We know that, if \(N\) leaves remainder \(r\) when divided by \(D, N^k \)leaves remainder \(r^k\) when divided by \(D\) (provided \(r^k\) is smaller than \(D\)); else you need to divided \(r^k\) again by \(D\) to get the actual remainder

We can observe that \(2^6 = 64\) when divided by 9 leaves remainder 1

Thus, we express \(2^{83}\) in terms of \(2^6\):

\(2^{83} = (2^6)^{13} * 2^5\)

Since \(2^6\) when divided by 9 leaves remainder 1, the remainder when \((2^6)^{13}\) is divided by 9 is \(1^{13} = 1\)

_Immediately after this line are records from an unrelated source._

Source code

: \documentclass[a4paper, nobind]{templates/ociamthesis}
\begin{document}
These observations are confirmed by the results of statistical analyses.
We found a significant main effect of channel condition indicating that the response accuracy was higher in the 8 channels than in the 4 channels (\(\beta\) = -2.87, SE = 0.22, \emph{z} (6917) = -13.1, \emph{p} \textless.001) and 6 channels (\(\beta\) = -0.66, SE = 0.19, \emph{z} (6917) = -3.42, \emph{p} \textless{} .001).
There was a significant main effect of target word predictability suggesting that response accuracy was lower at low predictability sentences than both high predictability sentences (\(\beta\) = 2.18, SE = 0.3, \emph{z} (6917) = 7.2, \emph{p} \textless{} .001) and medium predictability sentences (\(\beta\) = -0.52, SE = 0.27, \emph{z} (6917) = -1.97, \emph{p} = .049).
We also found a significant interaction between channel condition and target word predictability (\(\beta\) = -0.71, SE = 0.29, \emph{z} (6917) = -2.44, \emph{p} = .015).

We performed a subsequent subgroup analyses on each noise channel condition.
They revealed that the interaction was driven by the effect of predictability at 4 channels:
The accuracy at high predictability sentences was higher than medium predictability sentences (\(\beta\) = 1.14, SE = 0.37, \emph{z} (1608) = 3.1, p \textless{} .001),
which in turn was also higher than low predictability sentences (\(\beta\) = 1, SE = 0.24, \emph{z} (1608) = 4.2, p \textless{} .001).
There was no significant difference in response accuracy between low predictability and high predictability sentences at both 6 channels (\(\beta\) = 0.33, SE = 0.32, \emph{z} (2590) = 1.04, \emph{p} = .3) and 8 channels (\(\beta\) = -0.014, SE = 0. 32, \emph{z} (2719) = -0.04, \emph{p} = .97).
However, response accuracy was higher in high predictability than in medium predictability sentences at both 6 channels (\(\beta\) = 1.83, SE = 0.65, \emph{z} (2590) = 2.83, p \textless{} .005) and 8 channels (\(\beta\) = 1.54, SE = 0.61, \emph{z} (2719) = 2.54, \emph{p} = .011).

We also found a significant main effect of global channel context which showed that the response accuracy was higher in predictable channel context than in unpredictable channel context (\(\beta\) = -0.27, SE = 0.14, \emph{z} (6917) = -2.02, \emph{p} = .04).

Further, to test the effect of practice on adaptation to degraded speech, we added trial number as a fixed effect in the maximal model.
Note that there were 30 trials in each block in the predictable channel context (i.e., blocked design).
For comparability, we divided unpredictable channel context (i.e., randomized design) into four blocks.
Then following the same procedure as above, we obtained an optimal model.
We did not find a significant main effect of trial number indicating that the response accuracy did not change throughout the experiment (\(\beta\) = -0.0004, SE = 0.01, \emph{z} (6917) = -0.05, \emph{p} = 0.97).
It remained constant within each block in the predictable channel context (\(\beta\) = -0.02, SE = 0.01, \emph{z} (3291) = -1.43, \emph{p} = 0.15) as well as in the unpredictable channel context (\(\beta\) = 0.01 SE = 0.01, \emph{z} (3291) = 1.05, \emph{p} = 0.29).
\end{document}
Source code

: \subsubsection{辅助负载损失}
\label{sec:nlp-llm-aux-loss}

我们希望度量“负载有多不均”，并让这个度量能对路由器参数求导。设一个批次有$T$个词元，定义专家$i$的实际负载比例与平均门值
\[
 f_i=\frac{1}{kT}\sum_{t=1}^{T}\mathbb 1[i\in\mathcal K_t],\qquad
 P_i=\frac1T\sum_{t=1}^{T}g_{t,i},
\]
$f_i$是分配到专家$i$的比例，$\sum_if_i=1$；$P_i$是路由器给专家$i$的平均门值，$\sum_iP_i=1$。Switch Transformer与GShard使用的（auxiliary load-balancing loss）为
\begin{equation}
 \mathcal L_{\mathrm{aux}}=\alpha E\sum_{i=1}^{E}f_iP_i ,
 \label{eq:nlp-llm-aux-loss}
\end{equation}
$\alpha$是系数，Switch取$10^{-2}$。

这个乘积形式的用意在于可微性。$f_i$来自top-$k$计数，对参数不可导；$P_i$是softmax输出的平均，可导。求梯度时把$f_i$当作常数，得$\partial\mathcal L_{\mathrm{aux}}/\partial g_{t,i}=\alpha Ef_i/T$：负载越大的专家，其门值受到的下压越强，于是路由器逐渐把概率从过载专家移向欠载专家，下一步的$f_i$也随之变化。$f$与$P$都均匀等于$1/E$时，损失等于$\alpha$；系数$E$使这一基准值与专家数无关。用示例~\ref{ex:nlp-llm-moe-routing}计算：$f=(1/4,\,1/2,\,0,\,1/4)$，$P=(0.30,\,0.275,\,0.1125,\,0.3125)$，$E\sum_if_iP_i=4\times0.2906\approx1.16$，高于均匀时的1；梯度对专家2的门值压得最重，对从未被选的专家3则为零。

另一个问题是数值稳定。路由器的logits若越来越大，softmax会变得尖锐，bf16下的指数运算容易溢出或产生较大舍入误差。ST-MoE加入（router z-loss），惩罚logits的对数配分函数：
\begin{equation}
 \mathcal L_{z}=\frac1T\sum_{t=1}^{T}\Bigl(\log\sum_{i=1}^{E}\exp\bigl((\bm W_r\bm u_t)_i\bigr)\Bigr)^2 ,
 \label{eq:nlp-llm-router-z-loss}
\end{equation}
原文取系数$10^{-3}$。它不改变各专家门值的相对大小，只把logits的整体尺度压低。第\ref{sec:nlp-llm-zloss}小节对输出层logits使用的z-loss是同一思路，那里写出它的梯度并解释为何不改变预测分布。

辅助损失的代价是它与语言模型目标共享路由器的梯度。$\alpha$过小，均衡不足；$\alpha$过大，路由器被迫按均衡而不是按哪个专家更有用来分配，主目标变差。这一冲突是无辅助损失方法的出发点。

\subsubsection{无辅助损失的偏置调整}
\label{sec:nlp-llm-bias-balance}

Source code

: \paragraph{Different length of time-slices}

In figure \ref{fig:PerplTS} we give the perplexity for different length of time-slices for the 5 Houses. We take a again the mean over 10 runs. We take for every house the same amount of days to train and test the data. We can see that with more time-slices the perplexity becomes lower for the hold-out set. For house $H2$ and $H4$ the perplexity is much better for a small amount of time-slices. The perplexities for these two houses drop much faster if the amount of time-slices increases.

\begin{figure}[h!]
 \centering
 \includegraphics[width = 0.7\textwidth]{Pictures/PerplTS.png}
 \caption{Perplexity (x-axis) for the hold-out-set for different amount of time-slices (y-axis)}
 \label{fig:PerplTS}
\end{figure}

Thus, required remainder is simply the one when the left-over \(2^5 = 32\) is divided by 9 => Remainder = 5

Answer D


Method 2

Look for patterns in remainders for powers of 2 when divided by 9:

Remainder when \(2^1\) is divided by 9 = 2
Remainder when \(2^2\) is divided by 9 = 4
Remainder when \(2^3\) is divided by 9 = 8
Remainder when \(2^4\) is divided by 9 = 7
Remainder when \(2^5\) is divided by 9 = 5
Remainder when \(2^6\) is divided by 9 = 1
Remainder when \(2^7\) is divided by 9 = 2 ... and the cycle repeats

Thus, the cycle is for 6 places

Thus, we express \(2^{83}\) in terms of \(2^6\):

\(2^{83} = (2^6)^{13} * 2^5 = 2^{78} * 2^5\)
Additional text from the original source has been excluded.